= Problem to solve =
Line by line, retype the material below exactly, from its first line up to and including the one holding "This project is".
↓↓↓
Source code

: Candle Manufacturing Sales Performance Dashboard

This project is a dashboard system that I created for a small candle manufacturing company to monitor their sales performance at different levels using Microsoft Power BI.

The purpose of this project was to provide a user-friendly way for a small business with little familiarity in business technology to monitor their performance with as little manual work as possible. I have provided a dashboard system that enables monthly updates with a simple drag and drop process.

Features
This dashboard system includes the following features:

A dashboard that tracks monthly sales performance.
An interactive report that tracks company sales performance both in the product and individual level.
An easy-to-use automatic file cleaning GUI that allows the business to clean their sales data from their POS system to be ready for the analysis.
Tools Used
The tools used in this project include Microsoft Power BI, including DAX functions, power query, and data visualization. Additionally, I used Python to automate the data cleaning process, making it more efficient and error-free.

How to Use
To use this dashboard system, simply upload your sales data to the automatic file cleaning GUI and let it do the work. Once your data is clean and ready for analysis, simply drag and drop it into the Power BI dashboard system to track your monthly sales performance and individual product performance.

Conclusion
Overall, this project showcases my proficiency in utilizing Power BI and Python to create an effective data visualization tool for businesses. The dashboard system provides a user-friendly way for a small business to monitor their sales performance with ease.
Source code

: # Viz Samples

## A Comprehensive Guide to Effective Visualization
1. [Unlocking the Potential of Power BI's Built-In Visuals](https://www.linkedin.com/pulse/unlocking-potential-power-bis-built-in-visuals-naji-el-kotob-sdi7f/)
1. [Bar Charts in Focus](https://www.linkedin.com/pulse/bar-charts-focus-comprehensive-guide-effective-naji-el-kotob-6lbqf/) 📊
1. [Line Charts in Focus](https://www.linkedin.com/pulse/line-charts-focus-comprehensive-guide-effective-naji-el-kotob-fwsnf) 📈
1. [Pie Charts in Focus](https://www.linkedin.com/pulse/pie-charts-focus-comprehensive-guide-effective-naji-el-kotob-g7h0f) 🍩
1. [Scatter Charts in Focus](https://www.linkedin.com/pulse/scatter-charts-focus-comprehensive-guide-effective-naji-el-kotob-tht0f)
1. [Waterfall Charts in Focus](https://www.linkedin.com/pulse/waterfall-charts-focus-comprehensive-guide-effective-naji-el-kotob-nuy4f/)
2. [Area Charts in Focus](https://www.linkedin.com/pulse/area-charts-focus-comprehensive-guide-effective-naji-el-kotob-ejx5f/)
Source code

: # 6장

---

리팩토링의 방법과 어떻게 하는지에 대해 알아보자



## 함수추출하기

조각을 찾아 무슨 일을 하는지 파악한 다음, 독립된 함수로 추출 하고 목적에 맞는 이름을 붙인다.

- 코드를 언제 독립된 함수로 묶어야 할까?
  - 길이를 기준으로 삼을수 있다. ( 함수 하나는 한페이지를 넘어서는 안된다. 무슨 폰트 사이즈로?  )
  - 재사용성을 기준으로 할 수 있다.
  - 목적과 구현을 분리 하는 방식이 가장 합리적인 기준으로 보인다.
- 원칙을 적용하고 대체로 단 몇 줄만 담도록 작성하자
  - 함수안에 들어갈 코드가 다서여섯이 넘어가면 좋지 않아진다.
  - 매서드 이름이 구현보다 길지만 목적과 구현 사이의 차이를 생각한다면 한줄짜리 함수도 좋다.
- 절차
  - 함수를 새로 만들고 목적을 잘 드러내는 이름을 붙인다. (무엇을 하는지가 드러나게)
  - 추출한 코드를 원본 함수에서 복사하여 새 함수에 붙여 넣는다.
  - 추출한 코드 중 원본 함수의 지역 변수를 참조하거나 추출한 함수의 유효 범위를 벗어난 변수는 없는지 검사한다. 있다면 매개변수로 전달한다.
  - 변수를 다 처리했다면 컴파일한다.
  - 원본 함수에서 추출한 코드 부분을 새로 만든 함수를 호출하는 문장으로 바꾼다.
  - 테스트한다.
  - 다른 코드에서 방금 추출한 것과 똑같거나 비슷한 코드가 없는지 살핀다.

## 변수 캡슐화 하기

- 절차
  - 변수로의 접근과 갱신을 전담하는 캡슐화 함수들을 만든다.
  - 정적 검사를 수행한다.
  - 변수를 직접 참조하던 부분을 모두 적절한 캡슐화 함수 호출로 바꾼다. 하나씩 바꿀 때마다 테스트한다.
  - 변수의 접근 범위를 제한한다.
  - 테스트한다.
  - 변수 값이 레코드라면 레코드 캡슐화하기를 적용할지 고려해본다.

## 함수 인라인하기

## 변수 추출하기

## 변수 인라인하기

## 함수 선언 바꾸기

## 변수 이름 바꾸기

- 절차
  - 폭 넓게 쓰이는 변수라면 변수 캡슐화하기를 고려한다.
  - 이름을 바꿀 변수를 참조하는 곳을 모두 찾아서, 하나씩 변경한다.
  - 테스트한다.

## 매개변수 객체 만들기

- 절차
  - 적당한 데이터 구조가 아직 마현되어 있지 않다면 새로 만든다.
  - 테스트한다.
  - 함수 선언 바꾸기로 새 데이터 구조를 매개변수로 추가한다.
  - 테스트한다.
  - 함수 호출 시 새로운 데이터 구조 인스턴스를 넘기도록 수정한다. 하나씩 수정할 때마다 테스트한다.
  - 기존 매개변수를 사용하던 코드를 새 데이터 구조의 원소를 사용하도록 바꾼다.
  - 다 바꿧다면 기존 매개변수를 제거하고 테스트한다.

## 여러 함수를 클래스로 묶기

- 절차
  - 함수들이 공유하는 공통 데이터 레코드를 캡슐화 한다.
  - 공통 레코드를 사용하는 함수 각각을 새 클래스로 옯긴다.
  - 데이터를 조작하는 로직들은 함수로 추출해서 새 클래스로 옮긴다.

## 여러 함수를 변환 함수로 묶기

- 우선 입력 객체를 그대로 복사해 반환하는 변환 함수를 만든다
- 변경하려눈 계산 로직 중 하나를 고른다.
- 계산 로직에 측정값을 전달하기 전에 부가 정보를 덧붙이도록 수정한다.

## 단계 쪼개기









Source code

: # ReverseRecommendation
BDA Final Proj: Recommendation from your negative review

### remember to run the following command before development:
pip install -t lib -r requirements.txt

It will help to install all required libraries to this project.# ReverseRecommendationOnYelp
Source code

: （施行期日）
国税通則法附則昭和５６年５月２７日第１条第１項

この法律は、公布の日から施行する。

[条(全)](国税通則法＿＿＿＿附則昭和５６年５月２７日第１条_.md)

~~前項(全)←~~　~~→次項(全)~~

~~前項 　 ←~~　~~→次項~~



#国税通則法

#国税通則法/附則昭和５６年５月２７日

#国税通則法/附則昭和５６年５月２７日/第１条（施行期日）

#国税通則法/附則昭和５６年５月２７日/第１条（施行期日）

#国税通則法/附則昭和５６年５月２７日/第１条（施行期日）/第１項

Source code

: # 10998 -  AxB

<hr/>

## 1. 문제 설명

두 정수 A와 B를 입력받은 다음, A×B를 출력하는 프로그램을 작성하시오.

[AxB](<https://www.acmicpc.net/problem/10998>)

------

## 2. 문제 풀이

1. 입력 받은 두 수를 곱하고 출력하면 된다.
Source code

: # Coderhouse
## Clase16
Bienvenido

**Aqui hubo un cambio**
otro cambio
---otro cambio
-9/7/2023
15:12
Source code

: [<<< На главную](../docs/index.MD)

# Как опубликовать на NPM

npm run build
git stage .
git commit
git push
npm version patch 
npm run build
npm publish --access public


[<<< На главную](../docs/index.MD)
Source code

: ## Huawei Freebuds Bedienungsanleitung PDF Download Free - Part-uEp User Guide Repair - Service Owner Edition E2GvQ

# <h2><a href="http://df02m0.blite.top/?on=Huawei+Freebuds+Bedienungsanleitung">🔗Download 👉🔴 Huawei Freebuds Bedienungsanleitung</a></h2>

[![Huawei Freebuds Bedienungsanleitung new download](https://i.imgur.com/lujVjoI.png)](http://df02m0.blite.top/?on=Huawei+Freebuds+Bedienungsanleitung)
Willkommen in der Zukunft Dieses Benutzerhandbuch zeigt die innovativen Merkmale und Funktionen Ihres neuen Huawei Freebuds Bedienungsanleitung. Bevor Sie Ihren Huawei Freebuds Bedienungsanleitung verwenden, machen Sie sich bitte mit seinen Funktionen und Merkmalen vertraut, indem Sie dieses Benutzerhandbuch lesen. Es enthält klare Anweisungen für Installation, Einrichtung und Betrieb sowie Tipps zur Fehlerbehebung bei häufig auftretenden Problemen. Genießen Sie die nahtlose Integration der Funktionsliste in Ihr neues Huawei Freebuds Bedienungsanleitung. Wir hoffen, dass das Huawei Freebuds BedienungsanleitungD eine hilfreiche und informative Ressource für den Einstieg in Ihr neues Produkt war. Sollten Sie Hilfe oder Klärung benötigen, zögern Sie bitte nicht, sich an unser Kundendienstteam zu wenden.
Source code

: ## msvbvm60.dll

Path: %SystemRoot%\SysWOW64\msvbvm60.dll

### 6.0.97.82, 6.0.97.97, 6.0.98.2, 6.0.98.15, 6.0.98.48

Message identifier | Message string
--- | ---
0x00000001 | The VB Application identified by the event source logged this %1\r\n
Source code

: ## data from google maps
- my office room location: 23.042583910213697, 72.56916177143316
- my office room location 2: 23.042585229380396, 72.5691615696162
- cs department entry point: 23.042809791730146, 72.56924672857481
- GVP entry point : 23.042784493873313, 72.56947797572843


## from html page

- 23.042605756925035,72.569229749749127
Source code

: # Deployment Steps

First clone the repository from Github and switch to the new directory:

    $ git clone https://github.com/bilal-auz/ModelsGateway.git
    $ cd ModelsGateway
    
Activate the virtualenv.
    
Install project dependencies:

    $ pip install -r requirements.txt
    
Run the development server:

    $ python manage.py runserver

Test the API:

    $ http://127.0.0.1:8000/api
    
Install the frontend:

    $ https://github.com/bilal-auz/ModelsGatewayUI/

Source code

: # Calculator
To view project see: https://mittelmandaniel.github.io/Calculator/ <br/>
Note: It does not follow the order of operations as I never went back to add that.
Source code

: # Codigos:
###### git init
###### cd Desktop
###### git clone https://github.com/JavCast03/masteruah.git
↑↑↑
= Task answer =
Source code

: Candle Manufacturing Sales Performance Dashboard

This project is a dashboard system that I created for a small candle manufacturing company to monitor their sales performance at different levels using Microsoft Power BI.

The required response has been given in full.